[TASK GOAL]
Report, as a bare number, how many lines of the entries below contain "height".

SUPPLIED INFORMATION Block Start

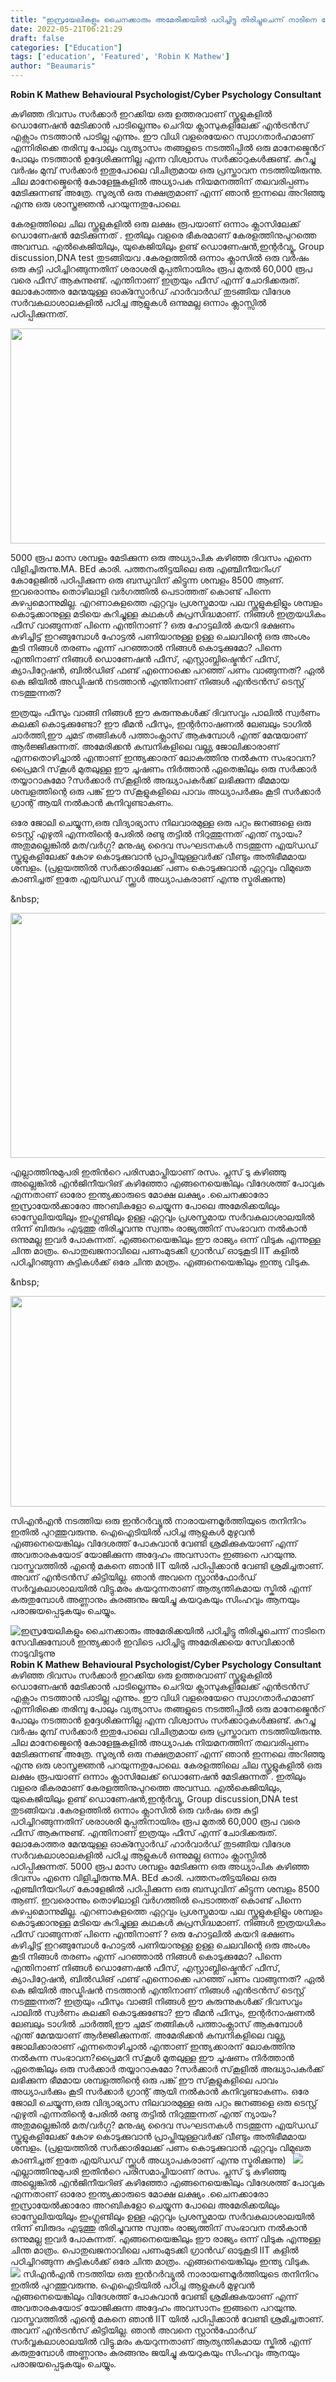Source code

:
 ```yaml
---
title: "ഇസ്രയേലികളും ചൈനക്കാരും അമേരിക്കയിൽ പഠിച്ചിട്ടു തിരിച്ചുചെന്ന് നാടിനെ സേവിക്കുമ്പോൾ ഇന്ത്യക്കാർ ഇവിടെ പഠിച്ചിട്ടു അമേരിക്കയെ സേവിക്കാൻ നാടുവിടുന്നു"
date: 2022-05-21T06:21:29
draft: false
categories: ["Education"]
tags: ['education', 'Featured', 'Robin K Mathew']
author: "Beaumaris"
---
```


<strong>Robin K Mathew</strong>
<strong>Behavioural Psychologist/Cyber Psychology Consultant</strong>

കഴിഞ്ഞ ദിവസം സർക്കാർ ഇറക്കിയ ഒരു ഉത്തരവാണ് സ്കൂളുകളിൽ ഡൊണേഷൻ മേടിക്കാൻ പാടില്ലെന്നും ചെറിയ ക്ലാസുകളിലേക്ക് എൻട്രൻസ് എക്സാം നടത്താൻ പാടില്ല എന്നും. ഈ വിധി വളരെയേറെ സ്വാഗതാർഹമാണ് എന്നിരിക്കെ തരിമ്പു പോലും വ്യത്യാസം തങ്ങളുടെ നടത്തിപ്പിൽ ഒരു മാനേജ്മെൻറ് പോലും നടത്താൻ ഉദ്ദേശിക്കുന്നില്ല എന്ന വിശ്വാസം സർക്കാറുകൾക്കുണ്ട്. കുറച്ചു വർഷം മുമ്പ് സർക്കാർ ഇതുപോലെ വിചിത്രമായ ഒരു പ്രസ്താവന നടത്തിയിരുന്നു. ചില മാനേജ്മെന്റെ കോളേജുകളിൽ അധ്യാപക നിയമനത്തിന് തലവരിപ്പണം മേടിക്കുന്നണ്ട് അത്രേ. സൂര്യൻ ഒരു നക്ഷത്രമാണ് എന്ന് ഞാൻ ഇന്നലെ അറിഞ്ഞു എന്നു ഒരു ശാസ്ത്രജ്ഞൻ പറയുന്നതുപോലെ.

കേരളത്തിലെ ചില സ്കൂളുകളിൽ ഒരു ലക്ഷം രൂപയാണ് ഒന്നാം ക്ലാസിലേക്ക് ഡൊണേഷൻ മേടിക്കുന്നത് . ഇതിലും വളരെ ഭീകരമാണ് കേരളത്തിനുപുറത്തെ അവസ്ഥ. എൽകെജിയിലും, യുകെജിയിലും ഉണ്ട് ഡൊണേഷൻ,ഇന്റർവ്യൂ, Group discussion,DNA test തുടങ്ങിയവ .കേരളത്തിൽ ഒന്നാം ക്ലാസിൽ ഒരു വർഷം ഒരു കുട്ടി പഠിച്ചിറങ്ങുന്നതിന് ശരാശരി മുപ്പതിനായിരം രൂപ മുതൽ 60,000 രൂപ വരെ ഫീസ് ആകുന്നുണ്ട്. എന്തിനാണ് ഇത്രയും ഫീസ് എന്ന് ചോദിക്കരുത്. ലോകോത്തര മേന്മയുള്ള ഓക്സ്ഫോർഡ് ഹാർവാർഡ് തുടങ്ങിയ വിദേശ സർവകലാശാലകളിൽ പഠിച്ച ആളുകൾ ഒന്നുമല്ല ഒന്നാം ക്ലാസ്സിൽ പഠിപ്പിക്കുന്നത്.


<img class="wp-image-335615 aligncenter" src="https://cdn.boolokam.com/articles/2022/05/FNFNFNFNN.jpg" alt="" width="596" height="344" />

5000 രൂപ മാസ ശമ്പളം മേടിക്കുന്ന ഒരു അധ്യാപിക കഴിഞ്ഞ ദിവസം എന്നെ വിളിച്ചിരുന്നു.MA. BEd കാരി. പത്തനംതിട്ടയിലെ ഒരു എഞ്ചിനീയറിംഗ് കോളേജിൽ പഠിപ്പിക്കുന്ന ഒരു ബന്ധുവിന് കിട്ടുന്ന ശമ്പളം 8500 ആണ്. ഇവരൊന്നും തൊഴിലാളി വർഗത്തിൽ പെടാത്തത് കൊണ്ട് പിന്നെ കുഴപ്പമൊന്നുമില്ല.
എറണാകുളത്തെ ഏറ്റവും പ്രശസ്തമായ പല സ്കൂളുകളിളും ശമ്പളം കൊടുക്കാനുള്ള മടിയെ കുറിച്ചുള്ള കഥകൾ കുപ്രസിദ്ധമാണ്. നിങ്ങൾ ഇത്രയധികം ഫീസ് വാങ്ങുന്നത് പിന്നെ എന്തിനാണ് ? ഒരു ഹോട്ടലിൽ കയറി ഭക്ഷണം കഴിച്ചിട്ട് ഇറങ്ങുമ്പോൾ ഹോട്ടൽ പണിയാനുള്ള ഉള്ള ചെലവിന്റെ ഒരു അംശം കൂടി നിങ്ങൾ തരണം എന്ന് പറഞ്ഞാൽ നിങ്ങൾ കൊടുക്കുമോ? പിന്നെ എന്തിനാണ് നിങ്ങൾ ഡൊണേഷൻ ഫീസ്, എസ്റ്റാബ്ലിഷ്മെൻറ് ഫീസ്, ക്യാപിറ്റേഷൻ, ബിൽഡിങ് ഫണ്ട് എന്നൊക്കെ പറഞ്ഞ് പണം വാങ്ങുന്നത്? ഏൽ കെ ജിയിൽ അഡ്മിഷൻ നടത്താൻ എന്തിനാണ് നിങ്ങൾ എൻട്രൻസ് ടെസ്റ്റ് നടത്തുന്നത്?

ഇത്രയും ഫീസും വാങ്ങി നിങ്ങൾ ഈ കുരുന്നുകൾക്ക് ദിവസവും പാലിൽ സ്വർണം കലക്കി കൊടുക്കുണ്ടോ? ഈ ഭീമൻ ഫീസും, ഇന്റർനാഷണൽ ലേബലും ടാഗിൽ ചാർത്തി,ഈ ചുമട് തങ്ങികൾ പത്താംക്ലാസ് ആകുമ്പോൾ എന്ത് മേന്മയാണ് ആർജ്ജിക്കുന്നത്. അമേരിക്കൻ കമ്പനികളിലെ വല്ല്യ ജോലിക്കാരാണ് എന്നതൊഴിച്ചാൽ എന്താണ് ഇന്ത്യക്കാരന് ലോകത്തിനു നൽകുന്ന സംഭാവന?പ്രൈമറി സ്‌കൂൾ മുതലുള്ള ഈ ചൂഷണം നിർത്താൻ ഏതെങ്കിലും ഒരു സർക്കാർ തയ്യാറാകുമോ ?സർക്കാർ സ്‌കൂളിൽ അദ്ധ്യാപകർക്ക് ലഭിക്കുന്ന ഭീമമായ ശമ്പളത്തിന്റെ ഒരു പങ്ക് ഈ സ്‌കൂളുകളിലെ പാവം അധ്യാപർക്കും കൂടി സർക്കാർ ഗ്രാന്റ് ആയി നൽകാൻ കനിവുണ്ടാകണം.

ഒരേ ജോലി ചെയ്യുന്ന,ഒരു വിദ്യാഭ്യാസ നിലവാരമുള്ള ഒരു പറ്റം ജനങ്ങളെ ഒരു ടെസ്റ്റ് എഴുതി എന്നതിന്റെ പേരിൽ രണ്ടു തട്ടിൽ നിറുത്തുന്നത് എന്ത് ന്യായം?അതുമല്ലെങ്കിൽ മത/വർഗ്ഗ? മനുഷ്യ ദൈവ സംഘടനകൾ നടത്തുന്ന എയ്ഡഡ് സ്കൂളുകളിലേക്ക് കോഴ കൊടുക്കുവാൻ പ്രാപ്തിയുള്ളവർക്ക് വീണ്ടും അതിഭീമമായ ശമ്പളം. (പ്രളയത്തിൽ സർക്കാരിലേക്ക് പണം കൊടുക്കുവാൻ ഏറ്റവും വിമുഖത കാണിച്ചത് ഇതേ എയ്ഡഡ് സ്ക്കൂൾ അധ്യാപകരാണ് എന്നു സ്മരിക്കുന്നു)

&amp;nbsp;

<img class="wp-image-335607 aligncenter" src="https://cdn.boolokam.com/articles/2022/05/GEGEGGGG.jpg" alt="" width="697" height="392" />

എല്ലാത്തിനുമുപരി ഇതിൻറെ പരിസമാപ്തിയാണ് രസം. പ്ലസ് ടു കഴിഞ്ഞു അല്ലെങ്കിൽ എൻജിനീയറിങ് കഴിഞ്ഞോ എങ്ങനെയെങ്കിലും വിദേശത്ത് പോവുക എന്നതാണ് ഓരോ ഇന്ത്യക്കാരുടെ മോക്ഷ ലക്ഷ്യം .ചൈനക്കാരോ ഇസ്രായേൽക്കാരോ അറബികളോ ചെയ്യുന്ന പോലെ അമേരിക്കയിലും ഓസ്ട്രേലിയയിലും ഇംഗ്ലണ്ടിലും ഉള്ള ഏറ്റവും പ്രശസ്തമായ സർവകലാശാലയിൽ നിന്ന് ബിരുദം എടുത്തു തിരിച്ചുവന്നു സ്വന്തം രാജ്യത്തിന് സംഭാവന നൽകാൻ ഒന്നുമല്ല ഇവർ പോകുന്നത്. എങ്ങനെയെങ്കിലും ഈ രാജ്യം ഒന്ന് വിടുക എന്നുള്ള ചിന്ത മാത്രം. പൊതുഖജനാവിലെ പണംമുടക്കി ഗ്രാൻഡ് ഓടുകൂടി IIT കളിൽ പഠിച്ചിറങ്ങുന്ന കുട്ടികൾക്ക് ഒരേ ചിന്ത മാത്രം. എങ്ങനെയെങ്കിലും ഇന്ത്യ വിടുക.

&amp;nbsp;

<img class="wp-image-335609 aligncenter" src="https://cdn.boolokam.com/articles/2022/05/B-B.webp" alt="" width="599" height="337" />

സിഎൻഎൻ നടത്തിയ ഒരു ഇൻറർവ്യൂൽ നാരായണമൂർത്തിയുടെ തനിനിറം ഇതിൽ പുറത്തുവരുന്നു. ഐഐടിയിൽ പഠിച്ച ആളുകൾ മുഴുവൻ എങ്ങനെയെങ്കിലും വിദേശത്ത് പോകുവാൻ വേണ്ടി ശ്രമിക്കുകയാണ് എന്ന് അവതാരകയോട് യോജിക്കുന്ന അദ്ദേഹം അവസാനം ഇങ്ങനെ പറയുന്നു. വാസ്തവത്തിൽ എന്റെ മകനെ ഞാൻ IIT യിൽ പഠിപ്പിക്കാൻ വേണ്ടി ശ്രമിച്ചതാണ്. അവന് എൻട്രൻസ് കിട്ടിയില്ല. ഞാൻ അവനെ സ്റ്റാൻഫോർഡ് സർവ്വകലാശാലയിൽ വിട്ടു.മരം കയറുന്നതാണ് ആത്യന്തികമായ സ്കിൽ എന്ന് കരുതുമ്പോൾ അണ്ണാനും കുരങ്ങനും ജയിച്ചു കയറുകയും സിംഹവും ആനയും പരാജയപ്പെടുകയും ചെയ്യും.


![ഇസ്രയേലികളും ചൈനക്കാരും അമേരിക്കയിൽ പഠിച്ചിട്ടു തിരിച്ചുചെന്ന് നാടിനെ സേവിക്കുമ്പോൾ ഇന്ത്യക്കാർ ഇവിടെ പഠിച്ചിട്ടു അമേരിക്കയെ സേവിക്കാൻ നാടുവിടുന്നു](https://cdn.boolokam.com/articles/2022/05/FNFNFNFNN.jpg)**Robin K Mathew** **Behavioural Psychologist/Cyber Psychology Consultant** കഴിഞ്ഞ ദിവസം സർക്കാർ ഇറക്കിയ ഒരു ഉത്തരവാണ് സ്കൂളുകളിൽ ഡൊണേഷൻ മേടിക്കാൻ പാടില്ലെന്നും ചെറിയ ക്ലാസുകളിലേക്ക് എൻട്രൻസ് എക്സാം നടത്താൻ പാടില്ല എന്നും. ഈ വിധി വളരെയേറെ സ്വാഗതാർഹമാണ് എന്നിരിക്കെ തരിമ്പു പോലും വ്യത്യാസം തങ്ങളുടെ നടത്തിപ്പിൽ ഒരു മാനേജ്മെൻറ് പോലും നടത്താൻ ഉദ്ദേശിക്കുന്നില്ല എന്ന വിശ്വാസം സർക്കാറുകൾക്കുണ്ട്. കുറച്ചു വർഷം മുമ്പ് സർക്കാർ ഇതുപോലെ വിചിത്രമായ ഒരു പ്രസ്താവന നടത്തിയിരുന്നു. ചില മാനേജ്മെന്റെ കോളേജുകളിൽ അധ്യാപക നിയമനത്തിന് തലവരിപ്പണം മേടിക്കുന്നണ്ട് അത്രേ. സൂര്യൻ ഒരു നക്ഷത്രമാണ് എന്ന് ഞാൻ ഇന്നലെ അറിഞ്ഞു എന്നു ഒരു ശാസ്ത്രജ്ഞൻ പറയുന്നതുപോലെ. കേരളത്തിലെ ചില സ്കൂളുകളിൽ ഒരു ലക്ഷം രൂപയാണ് ഒന്നാം ക്ലാസിലേക്ക് ഡൊണേഷൻ മേടിക്കുന്നത് . ഇതിലും വളരെ ഭീകരമാണ് കേരളത്തിനുപുറത്തെ അവസ്ഥ. എൽകെജിയിലും, യുകെജിയിലും ഉണ്ട് ഡൊണേഷൻ,ഇന്റർവ്യൂ, Group discussion,DNA test തുടങ്ങിയവ .കേരളത്തിൽ ഒന്നാം ക്ലാസിൽ ഒരു വർഷം ഒരു കുട്ടി പഠിച്ചിറങ്ങുന്നതിന് ശരാശരി മുപ്പതിനായിരം രൂപ മുതൽ 60,000 രൂപ വരെ ഫീസ് ആകുന്നുണ്ട്. എന്തിനാണ് ഇത്രയും ഫീസ് എന്ന് ചോദിക്കരുത്. ലോകോത്തര മേന്മയുള്ള ഓക്സ്ഫോർഡ് ഹാർവാർഡ് തുടങ്ങിയ വിദേശ സർവകലാശാലകളിൽ പഠിച്ച ആളുകൾ ഒന്നുമല്ല ഒന്നാം ക്ലാസ്സിൽ പഠിപ്പിക്കുന്നത്. 5000 രൂപ മാസ ശമ്പളം മേടിക്കുന്ന ഒരു അധ്യാപിക കഴിഞ്ഞ ദിവസം എന്നെ വിളിച്ചിരുന്നു.MA. BEd കാരി. പത്തനംതിട്ടയിലെ ഒരു എഞ്ചിനീയറിംഗ് കോളേജിൽ പഠിപ്പിക്കുന്ന ഒരു ബന്ധുവിന് കിട്ടുന്ന ശമ്പളം 8500 ആണ്. ഇവരൊന്നും തൊഴിലാളി വർഗത്തിൽ പെടാത്തത് കൊണ്ട് പിന്നെ കുഴപ്പമൊന്നുമില്ല. എറണാകുളത്തെ ഏറ്റവും പ്രശസ്തമായ പല സ്കൂളുകളിളും ശമ്പളം കൊടുക്കാനുള്ള മടിയെ കുറിച്ചുള്ള കഥകൾ കുപ്രസിദ്ധമാണ്. നിങ്ങൾ ഇത്രയധികം ഫീസ് വാങ്ങുന്നത് പിന്നെ എന്തിനാണ് ? ഒരു ഹോട്ടലിൽ കയറി ഭക്ഷണം കഴിച്ചിട്ട് ഇറങ്ങുമ്പോൾ ഹോട്ടൽ പണിയാനുള്ള ഉള്ള ചെലവിന്റെ ഒരു അംശം കൂടി നിങ്ങൾ തരണം എന്ന് പറഞ്ഞാൽ നിങ്ങൾ കൊടുക്കുമോ? പിന്നെ എന്തിനാണ് നിങ്ങൾ ഡൊണേഷൻ ഫീസ്, എസ്റ്റാബ്ലിഷ്മെൻറ് ഫീസ്, ക്യാപിറ്റേഷൻ, ബിൽഡിങ് ഫണ്ട് എന്നൊക്കെ പറഞ്ഞ് പണം വാങ്ങുന്നത്? ഏൽ കെ ജിയിൽ അഡ്മിഷൻ നടത്താൻ എന്തിനാണ് നിങ്ങൾ എൻട്രൻസ് ടെസ്റ്റ് നടത്തുന്നത്? ഇത്രയും ഫീസും വാങ്ങി നിങ്ങൾ ഈ കുരുന്നുകൾക്ക് ദിവസവും പാലിൽ സ്വർണം കലക്കി കൊടുക്കുണ്ടോ? ഈ ഭീമൻ ഫീസും, ഇന്റർനാഷണൽ ലേബലും ടാഗിൽ ചാർത്തി,ഈ ചുമട് തങ്ങികൾ പത്താംക്ലാസ് ആകുമ്പോൾ എന്ത് മേന്മയാണ് ആർജ്ജിക്കുന്നത്. അമേരിക്കൻ കമ്പനികളിലെ വല്ല്യ ജോലിക്കാരാണ് എന്നതൊഴിച്ചാൽ എന്താണ് ഇന്ത്യക്കാരന് ലോകത്തിനു നൽകുന്ന സംഭാവന?പ്രൈമറി സ്‌കൂൾ മുതലുള്ള ഈ ചൂഷണം നിർത്താൻ ഏതെങ്കിലും ഒരു സർക്കാർ തയ്യാറാകുമോ ?സർക്കാർ സ്‌കൂളിൽ അദ്ധ്യാപകർക്ക് ലഭിക്കുന്ന ഭീമമായ ശമ്പളത്തിന്റെ ഒരു പങ്ക് ഈ സ്‌കൂളുകളിലെ പാവം അധ്യാപർക്കും കൂടി സർക്കാർ ഗ്രാന്റ് ആയി നൽകാൻ കനിവുണ്ടാകണം. ഒരേ ജോലി ചെയ്യുന്ന,ഒരു വിദ്യാഭ്യാസ നിലവാരമുള്ള ഒരു പറ്റം ജനങ്ങളെ ഒരു ടെസ്റ്റ് എഴുതി എന്നതിന്റെ പേരിൽ രണ്ടു തട്ടിൽ നിറുത്തുന്നത് എന്ത് ന്യായം?അതുമല്ലെങ്കിൽ മത/വർഗ്ഗ? മനുഷ്യ ദൈവ സംഘടനകൾ നടത്തുന്ന എയ്ഡഡ് സ്കൂളുകളിലേക്ക് കോഴ കൊടുക്കുവാൻ പ്രാപ്തിയുള്ളവർക്ക് വീണ്ടും അതിഭീമമായ ശമ്പളം. (പ്രളയത്തിൽ സർക്കാരിലേക്ക് പണം കൊടുക്കുവാൻ ഏറ്റവും വിമുഖത കാണിച്ചത് ഇതേ എയ്ഡഡ് സ്ക്കൂൾ അധ്യാപകരാണ് എന്നു സ്മരിക്കുന്നു) &nbsp; ![](https://cdn.boolokam.com/articles/2022/05/GEGEGGGG.jpg) എല്ലാത്തിനുമുപരി ഇതിൻറെ പരിസമാപ്തിയാണ് രസം. പ്ലസ് ടു കഴിഞ്ഞു അല്ലെങ്കിൽ എൻജിനീയറിങ് കഴിഞ്ഞോ എങ്ങനെയെങ്കിലും വിദേശത്ത് പോവുക എന്നതാണ് ഓരോ ഇന്ത്യക്കാരുടെ മോക്ഷ ലക്ഷ്യം .ചൈനക്കാരോ ഇസ്രായേൽക്കാരോ അറബികളോ ചെയ്യുന്ന പോലെ അമേരിക്കയിലും ഓസ്ട്രേലിയയിലും ഇംഗ്ലണ്ടിലും ഉള്ള ഏറ്റവും പ്രശസ്തമായ സർവകലാശാലയിൽ നിന്ന് ബിരുദം എടുത്തു തിരിച്ചുവന്നു സ്വന്തം രാജ്യത്തിന് സംഭാവന നൽകാൻ ഒന്നുമല്ല ഇവർ പോകുന്നത്. എങ്ങനെയെങ്കിലും ഈ രാജ്യം ഒന്ന് വിടുക എന്നുള്ള ചിന്ത മാത്രം. പൊതുഖജനാവിലെ പണംമുടക്കി ഗ്രാൻഡ് ഓടുകൂടി IIT കളിൽ പഠിച്ചിറങ്ങുന്ന കുട്ടികൾക്ക് ഒരേ ചിന്ത മാത്രം. എങ്ങനെയെങ്കിലും ഇന്ത്യ വിടുക. &nbsp; ![](https://cdn.boolokam.com/articles/2022/05/B-B.webp) സിഎൻഎൻ നടത്തിയ ഒരു ഇൻറർവ്യൂൽ നാരായണമൂർത്തിയുടെ തനിനിറം ഇതിൽ പുറത്തുവരുന്നു. ഐഐടിയിൽ പഠിച്ച ആളുകൾ മുഴുവൻ എങ്ങനെയെങ്കിലും വിദേശത്ത് പോകുവാൻ വേണ്ടി ശ്രമിക്കുകയാണ് എന്ന് അവതാരകയോട് യോജിക്കുന്ന അദ്ദേഹം അവസാനം ഇങ്ങനെ പറയുന്നു. വാസ്തവത്തിൽ എന്റെ മകനെ ഞാൻ IIT യിൽ പഠിപ്പിക്കാൻ വേണ്ടി ശ്രമിച്ചതാണ്. അവന് എൻട്രൻസ് കിട്ടിയില്ല. ഞാൻ അവനെ സ്റ്റാൻഫോർഡ് സർവ്വകലാശാലയിൽ വിട്ടു.മരം കയറുന്നതാണ് ആത്യന്തികമായ സ്കിൽ എന്ന് കരുതുമ്പോൾ അണ്ണാനും കുരങ്ങനും ജയിച്ചു കയറുകയും സിംഹവും ആനയും പരാജയപ്പെടുകയും ചെയ്യും.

SUPPLIED INFORMATION Block End

[TASK RESPONSE]
3